PROBLEM DETAILS
For every entry below, give an exact repeat and leave out the pictures.

RECORD EXCERPTS
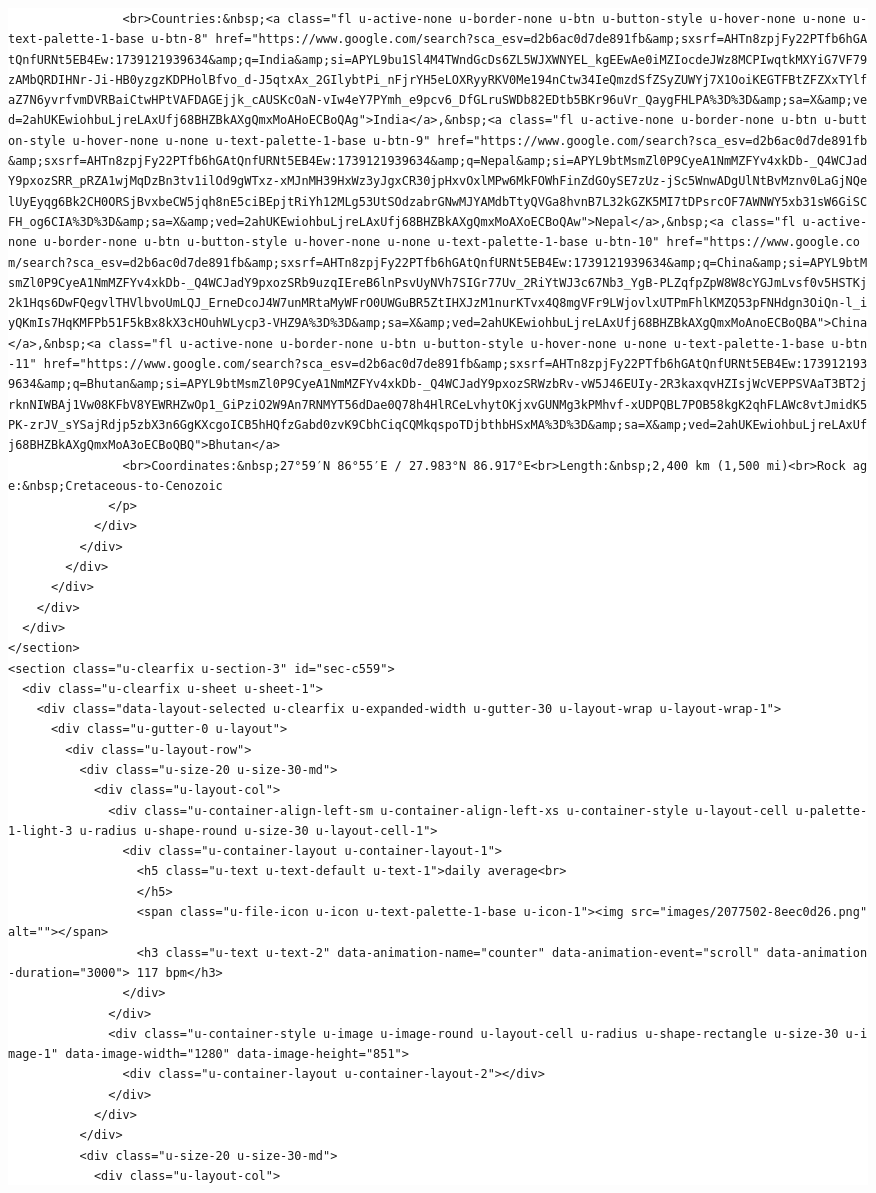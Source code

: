                    <br>Countries:&nbsp;<a class="fl u-active-none u-border-none u-btn u-button-style u-hover-none u-none u-text-palette-1-base u-btn-8" href="https://www.google.com/search?sca_esv=d2b6ac0d7de891fb&amp;sxsrf=AHTn8zpjFy22PTfb6hGAtQnfURNt5EB4Ew:1739121939634&amp;q=India&amp;si=APYL9bu1Sl4M4TWndGcDs6ZL5WJXWNYEL_kgEEwAe0iMZIocdeJWz8MCPIwqtkMXYiG7VF79zAMbQRDIHNr-Ji-HB0yzgzKDPHolBfvo_d-J5qtxAx_2GIlybtPi_nFjrYH5eLOXRyyRKV0Me194nCtw34IeQmzdSfZSyZUWYj7X1OoiKEGTFBtZFZXxTYlfaZ7N6yvrfvmDVRBaiCtwHPtVAFDAGEjjk_cAUSKcOaN-vIw4eY7PYmh_e9pcv6_DfGLruSWDb82EDtb5BKr96uVr_QaygFHLPA%3D%3D&amp;sa=X&amp;ved=2ahUKEwiohbuLjreLAxUfj68BHZBkAXgQmxMoAHoECBoQAg">India</a>,&nbsp;<a class="fl u-active-none u-border-none u-btn u-button-style u-hover-none u-none u-text-palette-1-base u-btn-9" href="https://www.google.com/search?sca_esv=d2b6ac0d7de891fb&amp;sxsrf=AHTn8zpjFy22PTfb6hGAtQnfURNt5EB4Ew:1739121939634&amp;q=Nepal&amp;si=APYL9btMsmZl0P9CyeA1NmMZFYv4xkDb-_Q4WCJadY9pxozSRR_pRZA1wjMqDzBn3tv1ilOd9gWTxz-xMJnMH39HxWz3yJgxCR30jpHxvOxlMPw6MkFOWhFinZdGOySE7zUz-jSc5WnwADgUlNtBvMznv0LaGjNQelUyEyqg6Bk2CH0ORSjBvxbeCW5jqh8nE5ciBEpjtRiYh12MLg53UtSOdzabrGNwMJYAMdbTtyQVGa8hvnB7L32kGZK5MI7tDPsrcOF7AWNWY5xb31sW6GiSCFH_og6CIA%3D%3D&amp;sa=X&amp;ved=2ahUKEwiohbuLjreLAxUfj68BHZBkAXgQmxMoAXoECBoQAw">Nepal</a>,&nbsp;<a class="fl u-active-none u-border-none u-btn u-button-style u-hover-none u-none u-text-palette-1-base u-btn-10" href="https://www.google.com/search?sca_esv=d2b6ac0d7de891fb&amp;sxsrf=AHTn8zpjFy22PTfb6hGAtQnfURNt5EB4Ew:1739121939634&amp;q=China&amp;si=APYL9btMsmZl0P9CyeA1NmMZFYv4xkDb-_Q4WCJadY9pxozSRb9uzqIEreB6lnPsvUyNVh7SIGr77Uv_2RiYtWJ3c67Nb3_YgB-PLZqfpZpW8W8cYGJmLvsf0v5HSTKj2k1Hqs6DwFQegvlTHVlbvoUmLQJ_ErneDcoJ4W7unMRtaMyWFrO0UWGuBR5ZtIHXJzM1nurKTvx4Q8mgVFr9LWjovlxUTPmFhlKMZQ53pFNHdgn3OiQn-l_iyQKmIs7HqKMFPb51F5kBx8kX3cHOuhWLycp3-VHZ9A%3D%3D&amp;sa=X&amp;ved=2ahUKEwiohbuLjreLAxUfj68BHZBkAXgQmxMoAnoECBoQBA">China</a>,&nbsp;<a class="fl u-active-none u-border-none u-btn u-button-style u-hover-none u-none u-text-palette-1-base u-btn-11" href="https://www.google.com/search?sca_esv=d2b6ac0d7de891fb&amp;sxsrf=AHTn8zpjFy22PTfb6hGAtQnfURNt5EB4Ew:1739121939634&amp;q=Bhutan&amp;si=APYL9btMsmZl0P9CyeA1NmMZFYv4xkDb-_Q4WCJadY9pxozSRWzbRv-vW5J46EUIy-2R3kaxqvHZIsjWcVEPPSVAaT3BT2jrknNIWBAj1Vw08KFbV8YEWRHZwOp1_GiPziO2W9An7RNMYT56dDae0Q78h4HlRCeLvhytOKjxvGUNMg3kPMhvf-xUDPQBL7POB58kgK2qhFLAWc8vtJmidK5PK-zrJV_sYSajRdjp5zbX3n6GgKXcgoICB5hHQfzGabd0zvK9CbhCiqCQMkqspoTDjbthbHSxMA%3D%3D&amp;sa=X&amp;ved=2ahUKEwiohbuLjreLAxUfj68BHZBkAXgQmxMoA3oECBoQBQ">Bhutan</a>
                    <br>Coordinates:&nbsp;27°59′N 86°55′E﻿ / ﻿27.983°N 86.917°E<br>Length:&nbsp;2,400 km (1,500 mi)<br>Rock age:&nbsp;Cretaceous-to-Cenozoic 
                  </p>
                </div>
              </div>
            </div>
          </div>
        </div>
      </div>
    </section>
    <section class="u-clearfix u-section-3" id="sec-c559">
      <div class="u-clearfix u-sheet u-sheet-1">
        <div class="data-layout-selected u-clearfix u-expanded-width u-gutter-30 u-layout-wrap u-layout-wrap-1">
          <div class="u-gutter-0 u-layout">
            <div class="u-layout-row">
              <div class="u-size-20 u-size-30-md">
                <div class="u-layout-col">
                  <div class="u-container-align-left-sm u-container-align-left-xs u-container-style u-layout-cell u-palette-1-light-3 u-radius u-shape-round u-size-30 u-layout-cell-1">
                    <div class="u-container-layout u-container-layout-1">
                      <h5 class="u-text u-text-default u-text-1">daily average<br>
                      </h5>
                      <span class="u-file-icon u-icon u-text-palette-1-base u-icon-1"><img src="images/2077502-8eec0d26.png" alt=""></span>
                      <h3 class="u-text u-text-2" data-animation-name="counter" data-animation-event="scroll" data-animation-duration="3000"> 117 bpm</h3>
                    </div>
                  </div>
                  <div class="u-container-style u-image u-image-round u-layout-cell u-radius u-shape-rectangle u-size-30 u-image-1" data-image-width="1280" data-image-height="851">
                    <div class="u-container-layout u-container-layout-2"></div>
                  </div>
                </div>
              </div>
              <div class="u-size-20 u-size-30-md">
                <div class="u-layout-col">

OUTPUT FOR THIS EXERCISE
Source code

:                    <br>Countries:&nbsp;<a class="fl u-active-none u-border-none u-btn u-button-style u-hover-none u-none u-text-palette-1-base u-btn-8" href="https://www.google.com/search?sca_esv=d2b6ac0d7de891fb&amp;sxsrf=AHTn8zpjFy22PTfb6hGAtQnfURNt5EB4Ew:1739121939634&amp;q=India&amp;si=APYL9bu1Sl4M4TWndGcDs6ZL5WJXWNYEL_kgEEwAe0iMZIocdeJWz8MCPIwqtkMXYiG7VF79zAMbQRDIHNr-Ji-HB0yzgzKDPHolBfvo_d-J5qtxAx_2GIlybtPi_nFjrYH5eLOXRyyRKV0Me194nCtw34IeQmzdSfZSyZUWYj7X1OoiKEGTFBtZFZXxTYlfaZ7N6yvrfvmDVRBaiCtwHPtVAFDAGEjjk_cAUSKcOaN-vIw4eY7PYmh_e9pcv6_DfGLruSWDb82EDtb5BKr96uVr_QaygFHLPA%3D%3D&amp;sa=X&amp;ved=2ahUKEwiohbuLjreLAxUfj68BHZBkAXgQmxMoAHoECBoQAg">India</a>,&nbsp;<a class="fl u-active-none u-border-none u-btn u-button-style u-hover-none u-none u-text-palette-1-base u-btn-9" href="https://www.google.com/search?sca_esv=d2b6ac0d7de891fb&amp;sxsrf=AHTn8zpjFy22PTfb6hGAtQnfURNt5EB4Ew:1739121939634&amp;q=Nepal&amp;si=APYL9btMsmZl0P9CyeA1NmMZFYv4xkDb-_Q4WCJadY9pxozSRR_pRZA1wjMqDzBn3tv1ilOd9gWTxz-xMJnMH39HxWz3yJgxCR30jpHxvOxlMPw6MkFOWhFinZdGOySE7zUz-jSc5WnwADgUlNtBvMznv0LaGjNQelUyEyqg6Bk2CH0ORSjBvxbeCW5jqh8nE5ciBEpjtRiYh12MLg53UtSOdzabrGNwMJYAMdbTtyQVGa8hvnB7L32kGZK5MI7tDPsrcOF7AWNWY5xb31sW6GiSCFH_og6CIA%3D%3D&amp;sa=X&amp;ved=2ahUKEwiohbuLjreLAxUfj68BHZBkAXgQmxMoAXoECBoQAw">Nepal</a>,&nbsp;<a class="fl u-active-none u-border-none u-btn u-button-style u-hover-none u-none u-text-palette-1-base u-btn-10" href="https://www.google.com/search?sca_esv=d2b6ac0d7de891fb&amp;sxsrf=AHTn8zpjFy22PTfb6hGAtQnfURNt5EB4Ew:1739121939634&amp;q=China&amp;si=APYL9btMsmZl0P9CyeA1NmMZFYv4xkDb-_Q4WCJadY9pxozSRb9uzqIEreB6lnPsvUyNVh7SIGr77Uv_2RiYtWJ3c67Nb3_YgB-PLZqfpZpW8W8cYGJmLvsf0v5HSTKj2k1Hqs6DwFQegvlTHVlbvoUmLQJ_ErneDcoJ4W7unMRtaMyWFrO0UWGuBR5ZtIHXJzM1nurKTvx4Q8mgVFr9LWjovlxUTPmFhlKMZQ53pFNHdgn3OiQn-l_iyQKmIs7HqKMFPb51F5kBx8kX3cHOuhWLycp3-VHZ9A%3D%3D&amp;sa=X&amp;ved=2ahUKEwiohbuLjreLAxUfj68BHZBkAXgQmxMoAnoECBoQBA">China</a>,&nbsp;<a class="fl u-active-none u-border-none u-btn u-button-style u-hover-none u-none u-text-palette-1-base u-btn-11" href="https://www.google.com/search?sca_esv=d2b6ac0d7de891fb&amp;sxsrf=AHTn8zpjFy22PTfb6hGAtQnfURNt5EB4Ew:1739121939634&amp;q=Bhutan&amp;si=APYL9btMsmZl0P9CyeA1NmMZFYv4xkDb-_Q4WCJadY9pxozSRWzbRv-vW5J46EUIy-2R3kaxqvHZIsjWcVEPPSVAaT3BT2jrknNIWBAj1Vw08KFbV8YEWRHZwOp1_GiPziO2W9An7RNMYT56dDae0Q78h4HlRCeLvhytOKjxvGUNMg3kPMhvf-xUDPQBL7POB58kgK2qhFLAWc8vtJmidK5PK-zrJV_sYSajRdjp5zbX3n6GgKXcgoICB5hHQfzGabd0zvK9CbhCiqCQMkqspoTDjbthbHSxMA%3D%3D&amp;sa=X&amp;ved=2ahUKEwiohbuLjreLAxUfj68BHZBkAXgQmxMoA3oECBoQBQ">Bhutan</a>
                    <br>Coordinates:&nbsp;27°59′N 86°55′E﻿ / ﻿27.983°N 86.917°E<br>Length:&nbsp;2,400 km (1,500 mi)<br>Rock age:&nbsp;Cretaceous-to-Cenozoic 
                  </p>
                </div>
              </div>
            </div>
          </div>
        </div>
      </div>
    </section>
    <section class="u-clearfix u-section-3" id="sec-c559">
      <div class="u-clearfix u-sheet u-sheet-1">
        <div class="data-layout-selected u-clearfix u-expanded-width u-gutter-30 u-layout-wrap u-layout-wrap-1">
          <div class="u-gutter-0 u-layout">
            <div class="u-layout-row">
              <div class="u-size-20 u-size-30-md">
                <div class="u-layout-col">
                  <div class="u-container-align-left-sm u-container-align-left-xs u-container-style u-layout-cell u-palette-1-light-3 u-radius u-shape-round u-size-30 u-layout-cell-1">
                    <div class="u-container-layout u-container-layout-1">
                      <h5 class="u-text u-text-default u-text-1">daily average<br>
                      </h5>
                      <span class="u-file-icon u-icon u-text-palette-1-base u-icon-1"><img src="images/2077502-8eec0d26.png" alt=""></span>
                      <h3 class="u-text u-text-2" data-animation-name="counter" data-animation-event="scroll" data-animation-duration="3000"> 117 bpm</h3>
                    </div>
                  </div>
                  <div class="u-container-style u-image u-image-round u-layout-cell u-radius u-shape-rectangle u-size-30 u-image-1" data-image-width="1280" data-image-height="851">
                    <div class="u-container-layout u-container-layout-2"></div>
                  </div>
                </div>
              </div>
              <div class="u-size-20 u-size-30-md">
                <div class="u-layout-col">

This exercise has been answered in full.